Nun zieht Google bei der Wave den Stecker:
We don’t plan to continue developing Wave as a standalone product, but we will maintain the site at least through the end of the year and extend the technology for use in other Google projects.
Weil Googles Erwartungen nicht erfüllt wurden – und das Produkt nicht innerhalb eines Jahres E-Mail und sämtliche anderen Kommunikationsmittel vom Angesicht der Erde gefegt hat:
But despite these wins, and numerous loyal fans, Wave has not seen the user adoption we would have liked.

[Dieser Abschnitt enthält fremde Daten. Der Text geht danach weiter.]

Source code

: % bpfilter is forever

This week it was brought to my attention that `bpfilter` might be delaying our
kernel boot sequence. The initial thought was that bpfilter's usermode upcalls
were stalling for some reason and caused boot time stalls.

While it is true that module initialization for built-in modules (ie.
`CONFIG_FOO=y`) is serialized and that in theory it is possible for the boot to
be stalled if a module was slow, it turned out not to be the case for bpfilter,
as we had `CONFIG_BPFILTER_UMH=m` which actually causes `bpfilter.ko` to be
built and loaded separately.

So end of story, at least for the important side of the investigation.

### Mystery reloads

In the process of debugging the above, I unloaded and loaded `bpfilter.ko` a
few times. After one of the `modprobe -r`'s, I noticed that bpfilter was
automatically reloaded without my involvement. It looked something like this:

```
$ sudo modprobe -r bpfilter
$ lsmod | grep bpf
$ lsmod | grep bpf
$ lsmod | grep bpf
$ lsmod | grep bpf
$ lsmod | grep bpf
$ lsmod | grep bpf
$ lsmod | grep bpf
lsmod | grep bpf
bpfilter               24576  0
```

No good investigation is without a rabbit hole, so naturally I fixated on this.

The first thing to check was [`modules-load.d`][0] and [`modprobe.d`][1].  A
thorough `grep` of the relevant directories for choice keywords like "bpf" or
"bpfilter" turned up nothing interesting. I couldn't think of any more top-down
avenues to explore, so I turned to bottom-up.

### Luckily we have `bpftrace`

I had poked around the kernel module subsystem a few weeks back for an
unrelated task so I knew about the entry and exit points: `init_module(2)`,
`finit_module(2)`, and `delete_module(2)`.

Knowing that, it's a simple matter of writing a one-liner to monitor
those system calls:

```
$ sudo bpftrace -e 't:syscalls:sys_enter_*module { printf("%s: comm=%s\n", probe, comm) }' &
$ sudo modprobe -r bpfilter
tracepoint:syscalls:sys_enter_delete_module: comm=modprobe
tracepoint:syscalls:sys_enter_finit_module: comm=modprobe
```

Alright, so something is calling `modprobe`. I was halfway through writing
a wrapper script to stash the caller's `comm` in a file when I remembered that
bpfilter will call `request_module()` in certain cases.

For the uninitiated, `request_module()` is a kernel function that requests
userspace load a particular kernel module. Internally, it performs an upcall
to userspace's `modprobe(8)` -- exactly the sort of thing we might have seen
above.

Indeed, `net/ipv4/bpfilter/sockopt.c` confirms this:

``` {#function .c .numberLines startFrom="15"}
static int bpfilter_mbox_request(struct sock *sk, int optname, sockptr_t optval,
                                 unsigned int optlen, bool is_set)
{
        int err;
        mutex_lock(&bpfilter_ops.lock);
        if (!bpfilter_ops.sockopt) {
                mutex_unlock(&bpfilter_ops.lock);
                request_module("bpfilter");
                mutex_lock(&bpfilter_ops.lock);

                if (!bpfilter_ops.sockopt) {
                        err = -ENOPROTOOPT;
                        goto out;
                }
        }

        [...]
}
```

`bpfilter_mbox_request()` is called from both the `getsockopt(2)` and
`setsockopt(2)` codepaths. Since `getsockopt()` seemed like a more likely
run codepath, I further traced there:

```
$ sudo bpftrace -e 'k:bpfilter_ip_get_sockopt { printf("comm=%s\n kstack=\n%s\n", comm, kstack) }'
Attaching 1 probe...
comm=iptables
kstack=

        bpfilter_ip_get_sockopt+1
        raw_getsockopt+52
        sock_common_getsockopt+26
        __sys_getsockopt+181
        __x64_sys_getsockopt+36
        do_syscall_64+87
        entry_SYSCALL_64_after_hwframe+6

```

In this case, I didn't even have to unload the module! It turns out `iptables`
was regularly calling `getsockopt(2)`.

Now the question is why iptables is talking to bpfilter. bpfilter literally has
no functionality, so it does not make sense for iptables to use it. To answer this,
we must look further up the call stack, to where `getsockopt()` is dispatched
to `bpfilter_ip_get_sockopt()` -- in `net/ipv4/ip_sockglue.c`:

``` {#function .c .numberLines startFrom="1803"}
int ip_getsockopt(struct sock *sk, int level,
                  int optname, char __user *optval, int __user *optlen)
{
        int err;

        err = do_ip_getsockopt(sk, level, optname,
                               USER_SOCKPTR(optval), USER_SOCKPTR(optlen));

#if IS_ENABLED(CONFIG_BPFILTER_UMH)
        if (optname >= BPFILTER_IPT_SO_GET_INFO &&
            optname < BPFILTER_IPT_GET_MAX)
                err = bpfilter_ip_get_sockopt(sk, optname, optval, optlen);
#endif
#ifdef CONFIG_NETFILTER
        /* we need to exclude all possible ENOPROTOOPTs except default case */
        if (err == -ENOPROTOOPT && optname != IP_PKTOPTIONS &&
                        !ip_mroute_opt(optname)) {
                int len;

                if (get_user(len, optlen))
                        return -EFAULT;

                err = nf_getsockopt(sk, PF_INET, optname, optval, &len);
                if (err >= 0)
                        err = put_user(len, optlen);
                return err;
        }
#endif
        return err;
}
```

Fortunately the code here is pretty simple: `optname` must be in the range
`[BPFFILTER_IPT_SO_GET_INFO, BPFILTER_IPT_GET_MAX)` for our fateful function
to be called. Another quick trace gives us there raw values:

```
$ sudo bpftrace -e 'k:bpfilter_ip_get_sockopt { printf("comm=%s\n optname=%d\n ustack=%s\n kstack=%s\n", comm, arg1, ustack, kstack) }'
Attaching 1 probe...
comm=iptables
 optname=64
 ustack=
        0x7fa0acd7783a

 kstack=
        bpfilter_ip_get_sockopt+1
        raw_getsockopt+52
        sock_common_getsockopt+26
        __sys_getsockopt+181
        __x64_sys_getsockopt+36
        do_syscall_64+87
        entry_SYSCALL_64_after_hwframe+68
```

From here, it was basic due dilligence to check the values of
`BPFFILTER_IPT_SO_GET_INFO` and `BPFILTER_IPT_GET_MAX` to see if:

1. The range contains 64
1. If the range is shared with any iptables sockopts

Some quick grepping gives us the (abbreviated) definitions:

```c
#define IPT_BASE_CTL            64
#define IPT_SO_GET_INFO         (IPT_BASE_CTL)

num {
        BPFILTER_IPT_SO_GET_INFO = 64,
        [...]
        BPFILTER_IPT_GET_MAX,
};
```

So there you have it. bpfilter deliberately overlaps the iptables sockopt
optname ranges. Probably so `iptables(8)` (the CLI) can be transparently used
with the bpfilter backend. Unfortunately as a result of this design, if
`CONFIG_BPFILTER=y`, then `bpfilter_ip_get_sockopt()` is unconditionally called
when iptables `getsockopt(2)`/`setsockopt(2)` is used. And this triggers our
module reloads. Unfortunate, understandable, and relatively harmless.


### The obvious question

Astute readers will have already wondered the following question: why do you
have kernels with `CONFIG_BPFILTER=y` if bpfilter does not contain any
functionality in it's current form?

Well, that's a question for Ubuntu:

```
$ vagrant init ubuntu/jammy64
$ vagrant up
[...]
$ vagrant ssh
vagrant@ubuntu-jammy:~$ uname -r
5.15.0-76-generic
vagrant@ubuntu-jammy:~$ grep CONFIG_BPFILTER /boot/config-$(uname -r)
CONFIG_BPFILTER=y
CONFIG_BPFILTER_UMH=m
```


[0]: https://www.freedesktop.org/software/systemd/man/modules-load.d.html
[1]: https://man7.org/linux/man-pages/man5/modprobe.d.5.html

Bei Google, dem Milliarden-Unternehmen, treten manchmal erschreckend kindische Züge zutage. Die Wave nach so kurzer Zeit zu beerdigen, ist eine infantile Trotzreaktion: «Ihr liebt unsere Wave nicht – also machen wir sie kaputt.» Vielleicht ist es einfach nur dumm.

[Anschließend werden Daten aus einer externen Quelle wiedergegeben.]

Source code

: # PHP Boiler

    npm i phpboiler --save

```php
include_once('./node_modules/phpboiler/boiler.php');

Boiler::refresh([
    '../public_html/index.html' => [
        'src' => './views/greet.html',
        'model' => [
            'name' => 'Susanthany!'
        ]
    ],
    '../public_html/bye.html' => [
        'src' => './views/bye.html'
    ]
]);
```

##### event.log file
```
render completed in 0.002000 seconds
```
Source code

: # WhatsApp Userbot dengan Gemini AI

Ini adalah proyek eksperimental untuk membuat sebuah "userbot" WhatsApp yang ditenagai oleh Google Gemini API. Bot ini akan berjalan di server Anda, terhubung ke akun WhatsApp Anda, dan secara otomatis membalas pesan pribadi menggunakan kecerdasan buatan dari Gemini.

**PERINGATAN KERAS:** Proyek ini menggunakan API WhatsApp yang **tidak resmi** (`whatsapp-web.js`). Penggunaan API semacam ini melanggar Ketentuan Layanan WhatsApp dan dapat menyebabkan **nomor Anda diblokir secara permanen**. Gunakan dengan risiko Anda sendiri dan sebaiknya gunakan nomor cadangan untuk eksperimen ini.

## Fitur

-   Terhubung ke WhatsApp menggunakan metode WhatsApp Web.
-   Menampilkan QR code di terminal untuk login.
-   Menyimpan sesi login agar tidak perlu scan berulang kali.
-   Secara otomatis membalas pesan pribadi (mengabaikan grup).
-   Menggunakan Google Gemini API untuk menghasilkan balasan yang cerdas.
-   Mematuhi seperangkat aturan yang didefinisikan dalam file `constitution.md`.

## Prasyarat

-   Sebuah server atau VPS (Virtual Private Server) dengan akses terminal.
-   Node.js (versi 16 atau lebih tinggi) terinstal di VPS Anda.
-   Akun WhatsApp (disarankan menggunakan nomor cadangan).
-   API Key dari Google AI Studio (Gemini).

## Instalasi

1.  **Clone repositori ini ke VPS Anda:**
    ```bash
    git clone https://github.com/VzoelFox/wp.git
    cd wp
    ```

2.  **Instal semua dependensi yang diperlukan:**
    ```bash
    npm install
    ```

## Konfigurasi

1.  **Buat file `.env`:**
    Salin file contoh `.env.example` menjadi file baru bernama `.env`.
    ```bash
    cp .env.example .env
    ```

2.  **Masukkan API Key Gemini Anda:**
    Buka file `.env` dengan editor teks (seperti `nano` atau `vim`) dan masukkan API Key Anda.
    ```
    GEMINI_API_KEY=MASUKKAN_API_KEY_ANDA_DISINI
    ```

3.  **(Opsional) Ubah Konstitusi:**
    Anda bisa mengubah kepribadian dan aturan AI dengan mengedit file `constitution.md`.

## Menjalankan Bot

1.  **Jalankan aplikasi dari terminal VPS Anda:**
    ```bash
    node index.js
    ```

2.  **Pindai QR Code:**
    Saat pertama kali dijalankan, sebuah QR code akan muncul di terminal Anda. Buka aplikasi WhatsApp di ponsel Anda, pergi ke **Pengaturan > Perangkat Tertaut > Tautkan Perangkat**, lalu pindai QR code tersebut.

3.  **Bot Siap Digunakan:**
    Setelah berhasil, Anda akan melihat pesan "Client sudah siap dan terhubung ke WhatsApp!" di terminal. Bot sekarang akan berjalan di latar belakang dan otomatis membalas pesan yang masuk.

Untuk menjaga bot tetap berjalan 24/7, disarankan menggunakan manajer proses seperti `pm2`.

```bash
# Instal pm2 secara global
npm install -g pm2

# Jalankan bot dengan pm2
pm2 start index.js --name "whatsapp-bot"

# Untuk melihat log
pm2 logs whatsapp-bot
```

Ich nutze die Wave gern und in verschiedenen Bereichen. Für die Themenplanung beim Radio oder bei der Zeitung ist sie das beste Mittel. Sie ist zweifellos noch recht «buggy» und längst nicht ausgereift, aber sie hat grosses Potenzial. Aus der Wave könnte was werden – aber dafür müsste Google nicht schmollend in der Ecke hocken, sondern Hand anlegen. Eins ist jedenfalls sonnenklar: Wenn Googles Erwartungen nach nur gut einem Jahr (der offizielle Vorstellungstermin der Wave war der 27. Mai 2009) nicht erfüllt sind, dann liegt das nicht an den dummen, ignoranten Nutzern, sondern Googles falschen Erwartungen. Als Anwender braucht man Zeit herauszufinden, wie man ein neues Werkzeug am besten einsetzt. Man wird nicht sofort seine ganze Arbeitsweise umkrempeln, sondern das Werkzeug schrittweise adaptieren. Und natürlich will man auch sehen, wie es sich entwickelt.

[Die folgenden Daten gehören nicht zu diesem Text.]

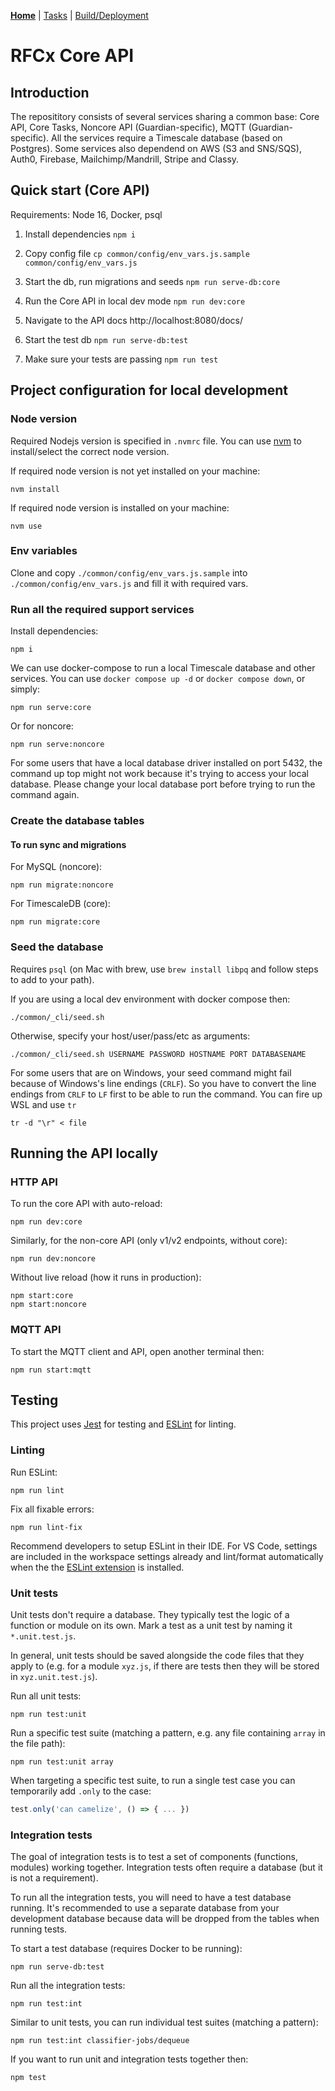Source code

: **[Home](README.md)** | [Tasks](tasks/README.md) | [Build/Deployment](build/README.md)

# RFCx Core API

## Introduction

The reposititory consists of several services sharing a common base: Core API, Core Tasks, Noncore API (Guardian-specific), MQTT (Guardian-specific). All the services require a Timescale database (based on Postgres). Some services also dependend on AWS (S3 and SNS/SQS), Auth0, Firebase, Mailchimp/Mandrill, Stripe and Classy.

## Quick start (Core API)

Requirements: Node 16, Docker, psql

1. Install dependencies `npm i`

2. Copy config file `cp common/config/env_vars.js.sample common/config/env_vars.js`

3. Start the db, run migrations and seeds `npm run serve-db:core`

4. Run the Core API in local dev mode `npm run dev:core`

5. Navigate to the API docs http://localhost:8080/docs/

6. Start the test db `npm run serve-db:test`

7. Make sure your tests are passing `npm run test`


## Project configuration for local development

### Node version

Required Nodejs version is specified in `.nvmrc` file. You can use [nvm](https://github.com/nvm-sh/nvm) to install/select the correct node version.

If required node version is not yet installed on your machine:

```
nvm install
```

If required node version is installed on your machine:

```
nvm use
```

### Env variables

Clone and copy `./common/config/env_vars.js.sample` into `./common/config/env_vars.js` and fill it with required vars.

### Run all the required support services

Install dependencies:

```
npm i
```

We can use docker-compose to run a local Timescale database and other services. You can use `docker compose up -d` or `docker compose down`, or simply:

```
npm run serve:core
```

Or for noncore:

```
npm run serve:noncore
```

For some users that have a local database driver installed on port 5432, the command up top might not work because it's trying to access your local database. Please change your local database port before trying to run the command again.

### Create the database tables

#### To run sync and migrations

For MySQL (noncore):

```
npm run migrate:noncore
```

For TimescaleDB (core):

```
npm run migrate:core
```

### Seed the database

Requires `psql` (on Mac with brew, use `brew install libpq` and follow steps to add to your path).

If you are using a local dev environment with docker compose then:

```
./common/_cli/seed.sh
```

Otherwise, specify your host/user/pass/etc as arguments:

```
./common/_cli/seed.sh USERNAME PASSWORD HOSTNAME PORT DATABASENAME
```

For some users that are on Windows, your seed command might fail because of Windows's line endings (`CRLF`). So you have to convert the line endings from `CRLF` to `LF` first to be able to run the command. You can fire up WSL and use `tr`

```
tr -d "\r" < file
```

## Running the API locally

### HTTP API

To run the core API with auto-reload:

```
npm run dev:core
```

Similarly, for the non-core API (only v1/v2 endpoints, without core):

```
npm run dev:noncore
```

Without live reload (how it runs in production):

```
npm start:core
npm start:noncore
```

### MQTT API

To start the MQTT client and API, open another terminal then:

```
npm run start:mqtt
```

## Testing

This project uses [Jest](https://jestjs.io) for testing and [ESLint](https://eslint.org) for linting.

### Linting

Run ESLint:

```
npm run lint
```

Fix all fixable errors:

```
npm run lint-fix
```

Recommend developers to setup ESLint in their IDE. For VS Code, settings are included in the workspace settings already and lint/format automatically when the the [ESLint extension](https://marketplace.visualstudio.com/items?itemName=dbaeumer.vscode-eslint) is installed.

### Unit tests

Unit tests don't require a database. They typically test the logic of a function or module on its own. Mark a test as a unit test by naming it `*.unit.test.js`.

In general, unit tests should be saved alongside the code files that they apply to (e.g. for a module `xyz.js`, if there are tests then they will be stored in `xyz.unit.test.js`).

Run all unit tests:

```
npm run test:unit
```

Run a specific test suite (matching a pattern, e.g. any file containing `array` in the file path):

```
npm run test:unit array
```

When targeting a specific test suite, to run a single test case you can temporarily add `.only` to the case:

```js
test.only('can camelize', () => { ... })
```

### Integration tests

The goal of integration tests is to test a set of components (functions, modules) working together. Integration tests often require a database (but it is not a requirement).

To run all the integration tests, you will need to have a test database running. It's recommended to use a separate database from your development database because data will be dropped from the tables when running tests.

To start a test database (requires Docker to be running):

```
npm run serve-db:test
```

Run all the integration tests:

```
npm run test:int
```

Similar to unit tests, you can run individual test suites (matching a pattern):

```
npm run test:int classifier-jobs/dequeue
```

If you want to run unit and integration tests together then:

```
npm test
```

Das tut man mit gutem Grund: Es gab sehr viele Abstürze mit der Wave – bei unserer Stadtfilter-Shownote-Wave konnte man kaum einen Klick tun, ohne dass die lustige Fehlermeldung kam, die einem den Reload der Seite nahe legte. Das wiederum, als kleine Randbemerkung, könnte einen natürlich auch zum Schluss führen, dass es technische Probleme gibt, die Google nicht lösen kann – und dass man nun vor diesen kapituliert.
Wie auch immer; Google redet die Sache wie folgt schön:
Wave has taught us a lot, and we are proud of the team for the ways in which they have pushed the boundaries of computer science.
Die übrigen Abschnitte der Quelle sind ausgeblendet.